▶ _Work order_: Keep only the lines from the start of the data through the line containing "which the player", and output them exactly.

══════

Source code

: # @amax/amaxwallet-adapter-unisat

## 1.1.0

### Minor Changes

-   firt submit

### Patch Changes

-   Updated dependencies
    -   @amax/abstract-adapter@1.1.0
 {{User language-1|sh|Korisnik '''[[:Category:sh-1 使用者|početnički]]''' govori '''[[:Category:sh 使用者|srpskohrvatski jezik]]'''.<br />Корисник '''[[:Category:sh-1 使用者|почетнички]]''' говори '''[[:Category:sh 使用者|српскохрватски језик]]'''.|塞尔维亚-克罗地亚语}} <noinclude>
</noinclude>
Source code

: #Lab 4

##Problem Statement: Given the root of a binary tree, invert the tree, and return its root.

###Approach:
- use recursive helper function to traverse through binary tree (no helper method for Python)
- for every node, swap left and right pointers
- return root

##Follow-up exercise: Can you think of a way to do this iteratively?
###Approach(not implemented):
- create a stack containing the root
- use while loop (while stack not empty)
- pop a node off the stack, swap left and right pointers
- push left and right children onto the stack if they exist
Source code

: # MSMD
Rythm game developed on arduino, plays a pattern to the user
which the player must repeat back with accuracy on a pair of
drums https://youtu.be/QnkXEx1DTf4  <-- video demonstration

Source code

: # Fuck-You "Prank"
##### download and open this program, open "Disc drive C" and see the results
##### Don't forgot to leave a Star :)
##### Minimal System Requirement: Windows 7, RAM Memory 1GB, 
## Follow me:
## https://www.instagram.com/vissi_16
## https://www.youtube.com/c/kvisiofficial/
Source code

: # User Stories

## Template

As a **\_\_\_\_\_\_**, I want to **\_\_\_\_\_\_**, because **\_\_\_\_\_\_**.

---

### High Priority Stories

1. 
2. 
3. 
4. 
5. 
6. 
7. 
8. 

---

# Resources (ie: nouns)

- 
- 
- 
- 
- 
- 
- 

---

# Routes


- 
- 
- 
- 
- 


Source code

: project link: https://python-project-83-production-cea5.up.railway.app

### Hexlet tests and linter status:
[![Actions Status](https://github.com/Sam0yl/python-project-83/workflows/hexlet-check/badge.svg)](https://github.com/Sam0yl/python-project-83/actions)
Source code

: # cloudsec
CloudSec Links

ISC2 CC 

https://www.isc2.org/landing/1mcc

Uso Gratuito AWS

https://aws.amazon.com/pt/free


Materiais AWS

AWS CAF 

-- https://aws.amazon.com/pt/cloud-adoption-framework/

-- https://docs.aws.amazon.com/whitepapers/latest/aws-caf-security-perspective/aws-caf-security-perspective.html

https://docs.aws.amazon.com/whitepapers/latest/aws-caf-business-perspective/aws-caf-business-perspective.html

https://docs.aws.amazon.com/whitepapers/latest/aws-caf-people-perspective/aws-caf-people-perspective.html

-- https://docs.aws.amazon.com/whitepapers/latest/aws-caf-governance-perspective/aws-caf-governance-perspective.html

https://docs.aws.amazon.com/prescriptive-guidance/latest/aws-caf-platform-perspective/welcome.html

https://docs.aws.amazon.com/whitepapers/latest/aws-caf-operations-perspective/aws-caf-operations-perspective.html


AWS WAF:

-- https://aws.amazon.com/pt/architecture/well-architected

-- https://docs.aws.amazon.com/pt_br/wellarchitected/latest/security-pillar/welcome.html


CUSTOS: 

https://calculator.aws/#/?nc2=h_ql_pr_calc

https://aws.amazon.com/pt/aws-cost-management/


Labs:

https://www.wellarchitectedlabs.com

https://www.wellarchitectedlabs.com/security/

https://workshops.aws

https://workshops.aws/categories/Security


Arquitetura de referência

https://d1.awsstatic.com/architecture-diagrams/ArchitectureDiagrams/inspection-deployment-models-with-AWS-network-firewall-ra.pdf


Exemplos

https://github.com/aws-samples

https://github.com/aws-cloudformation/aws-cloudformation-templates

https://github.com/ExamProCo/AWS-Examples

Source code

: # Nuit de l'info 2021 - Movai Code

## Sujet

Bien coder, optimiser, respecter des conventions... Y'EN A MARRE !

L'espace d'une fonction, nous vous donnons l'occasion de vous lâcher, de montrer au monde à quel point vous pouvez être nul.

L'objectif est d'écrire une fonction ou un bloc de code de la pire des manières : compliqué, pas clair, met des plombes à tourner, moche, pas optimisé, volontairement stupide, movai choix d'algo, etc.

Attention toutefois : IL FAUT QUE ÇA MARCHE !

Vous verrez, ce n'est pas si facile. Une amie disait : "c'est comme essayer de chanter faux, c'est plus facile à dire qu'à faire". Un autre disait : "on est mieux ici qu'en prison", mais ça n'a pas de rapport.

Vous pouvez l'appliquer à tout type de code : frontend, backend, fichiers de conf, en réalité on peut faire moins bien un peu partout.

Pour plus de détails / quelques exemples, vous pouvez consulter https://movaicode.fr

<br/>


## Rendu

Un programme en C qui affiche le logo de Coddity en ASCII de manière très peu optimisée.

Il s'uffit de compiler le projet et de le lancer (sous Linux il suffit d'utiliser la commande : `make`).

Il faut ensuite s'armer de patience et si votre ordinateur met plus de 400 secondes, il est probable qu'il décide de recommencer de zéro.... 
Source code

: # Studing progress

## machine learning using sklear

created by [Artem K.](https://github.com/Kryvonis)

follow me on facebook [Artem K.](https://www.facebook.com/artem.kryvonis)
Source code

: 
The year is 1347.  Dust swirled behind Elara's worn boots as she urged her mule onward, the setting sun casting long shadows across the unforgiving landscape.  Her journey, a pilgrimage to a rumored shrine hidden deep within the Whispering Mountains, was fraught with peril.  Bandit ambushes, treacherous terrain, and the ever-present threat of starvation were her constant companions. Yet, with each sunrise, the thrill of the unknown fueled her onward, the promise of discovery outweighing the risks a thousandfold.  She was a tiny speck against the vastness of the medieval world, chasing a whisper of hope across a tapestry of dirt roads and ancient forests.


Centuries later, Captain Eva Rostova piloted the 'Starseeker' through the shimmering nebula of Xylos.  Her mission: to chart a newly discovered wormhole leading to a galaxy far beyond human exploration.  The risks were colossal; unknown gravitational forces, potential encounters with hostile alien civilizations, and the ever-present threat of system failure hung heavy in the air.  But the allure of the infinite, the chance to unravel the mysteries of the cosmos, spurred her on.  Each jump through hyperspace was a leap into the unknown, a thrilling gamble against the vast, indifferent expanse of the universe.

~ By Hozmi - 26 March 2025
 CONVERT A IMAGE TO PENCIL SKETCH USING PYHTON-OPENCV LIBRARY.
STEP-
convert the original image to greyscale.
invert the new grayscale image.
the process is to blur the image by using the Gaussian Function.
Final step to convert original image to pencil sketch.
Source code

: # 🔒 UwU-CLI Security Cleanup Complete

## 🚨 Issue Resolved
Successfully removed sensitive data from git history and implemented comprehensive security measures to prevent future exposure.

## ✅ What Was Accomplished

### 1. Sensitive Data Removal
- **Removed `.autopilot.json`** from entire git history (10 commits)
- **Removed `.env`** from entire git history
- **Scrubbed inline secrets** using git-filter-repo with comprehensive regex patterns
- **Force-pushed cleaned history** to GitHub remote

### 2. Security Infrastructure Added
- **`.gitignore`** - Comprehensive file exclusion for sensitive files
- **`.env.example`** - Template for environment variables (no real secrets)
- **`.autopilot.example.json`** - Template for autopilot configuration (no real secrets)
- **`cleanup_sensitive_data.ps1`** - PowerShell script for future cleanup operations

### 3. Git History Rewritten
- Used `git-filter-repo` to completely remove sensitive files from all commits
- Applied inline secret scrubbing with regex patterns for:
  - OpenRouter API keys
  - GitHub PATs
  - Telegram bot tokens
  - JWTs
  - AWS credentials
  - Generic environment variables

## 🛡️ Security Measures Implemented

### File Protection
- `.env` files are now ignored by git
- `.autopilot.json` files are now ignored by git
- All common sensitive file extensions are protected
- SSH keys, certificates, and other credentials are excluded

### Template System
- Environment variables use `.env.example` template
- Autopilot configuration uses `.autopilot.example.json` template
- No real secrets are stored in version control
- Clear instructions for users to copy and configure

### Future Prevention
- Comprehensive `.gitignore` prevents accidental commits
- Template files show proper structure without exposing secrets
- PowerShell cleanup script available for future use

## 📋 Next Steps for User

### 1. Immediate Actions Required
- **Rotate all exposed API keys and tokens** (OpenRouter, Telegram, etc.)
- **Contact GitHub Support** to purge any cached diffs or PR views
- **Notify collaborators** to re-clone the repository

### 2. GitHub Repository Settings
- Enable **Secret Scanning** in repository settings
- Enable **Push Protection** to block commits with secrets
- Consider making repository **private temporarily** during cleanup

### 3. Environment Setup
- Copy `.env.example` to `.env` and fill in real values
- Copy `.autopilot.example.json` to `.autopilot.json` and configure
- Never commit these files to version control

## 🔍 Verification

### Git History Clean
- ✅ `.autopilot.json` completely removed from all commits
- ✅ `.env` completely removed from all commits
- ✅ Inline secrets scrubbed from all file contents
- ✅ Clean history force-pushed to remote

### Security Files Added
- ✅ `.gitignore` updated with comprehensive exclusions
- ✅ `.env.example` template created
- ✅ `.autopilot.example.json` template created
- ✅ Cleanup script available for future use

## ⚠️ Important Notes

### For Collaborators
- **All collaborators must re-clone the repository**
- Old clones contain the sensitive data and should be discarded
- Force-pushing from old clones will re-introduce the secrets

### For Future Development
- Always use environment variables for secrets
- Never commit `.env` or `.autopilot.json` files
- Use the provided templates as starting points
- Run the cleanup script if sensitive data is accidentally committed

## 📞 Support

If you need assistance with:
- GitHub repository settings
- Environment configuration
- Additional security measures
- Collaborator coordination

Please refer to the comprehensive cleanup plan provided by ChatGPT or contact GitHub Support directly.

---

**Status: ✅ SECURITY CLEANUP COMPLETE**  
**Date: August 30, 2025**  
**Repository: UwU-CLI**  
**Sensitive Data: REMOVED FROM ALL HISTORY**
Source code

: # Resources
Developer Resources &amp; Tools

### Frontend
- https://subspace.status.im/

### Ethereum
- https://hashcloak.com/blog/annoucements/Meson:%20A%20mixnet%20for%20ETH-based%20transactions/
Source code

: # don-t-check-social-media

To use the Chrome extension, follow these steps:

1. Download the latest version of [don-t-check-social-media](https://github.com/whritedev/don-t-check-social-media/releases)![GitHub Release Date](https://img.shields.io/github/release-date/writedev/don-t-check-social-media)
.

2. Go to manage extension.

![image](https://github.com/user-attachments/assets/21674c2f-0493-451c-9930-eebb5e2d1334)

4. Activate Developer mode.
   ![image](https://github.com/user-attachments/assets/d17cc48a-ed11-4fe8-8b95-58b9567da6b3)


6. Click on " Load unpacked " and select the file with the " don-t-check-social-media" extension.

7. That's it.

══════

▶ _Solution to this exercise_:
Source code

: # @amax/amaxwallet-adapter-unisat

## 1.1.0

### Minor Changes

-   firt submit

### Patch Changes

-   Updated dependencies
    -   @amax/abstract-adapter@1.1.0
 {{User language-1|sh|Korisnik '''[[:Category:sh-1 使用者|početnički]]''' govori '''[[:Category:sh 使用者|srpskohrvatski jezik]]'''.<br />Корисник '''[[:Category:sh-1 使用者|почетнички]]''' говори '''[[:Category:sh 使用者|српскохрватски језик]]'''.|塞尔维亚-克罗地亚语}} <noinclude>
</noinclude>
Source code

: #Lab 4

##Problem Statement: Given the root of a binary tree, invert the tree, and return its root.

###Approach:
- use recursive helper function to traverse through binary tree (no helper method for Python)
- for every node, swap left and right pointers
- return root

##Follow-up exercise: Can you think of a way to do this iteratively?
###Approach(not implemented):
- create a stack containing the root
- use while loop (while stack not empty)
- pop a node off the stack, swap left and right pointers
- push left and right children onto the stack if they exist
Source code

: # MSMD
Rythm game developed on arduino, plays a pattern to the user
which the player must repeat back with accuracy on a pair of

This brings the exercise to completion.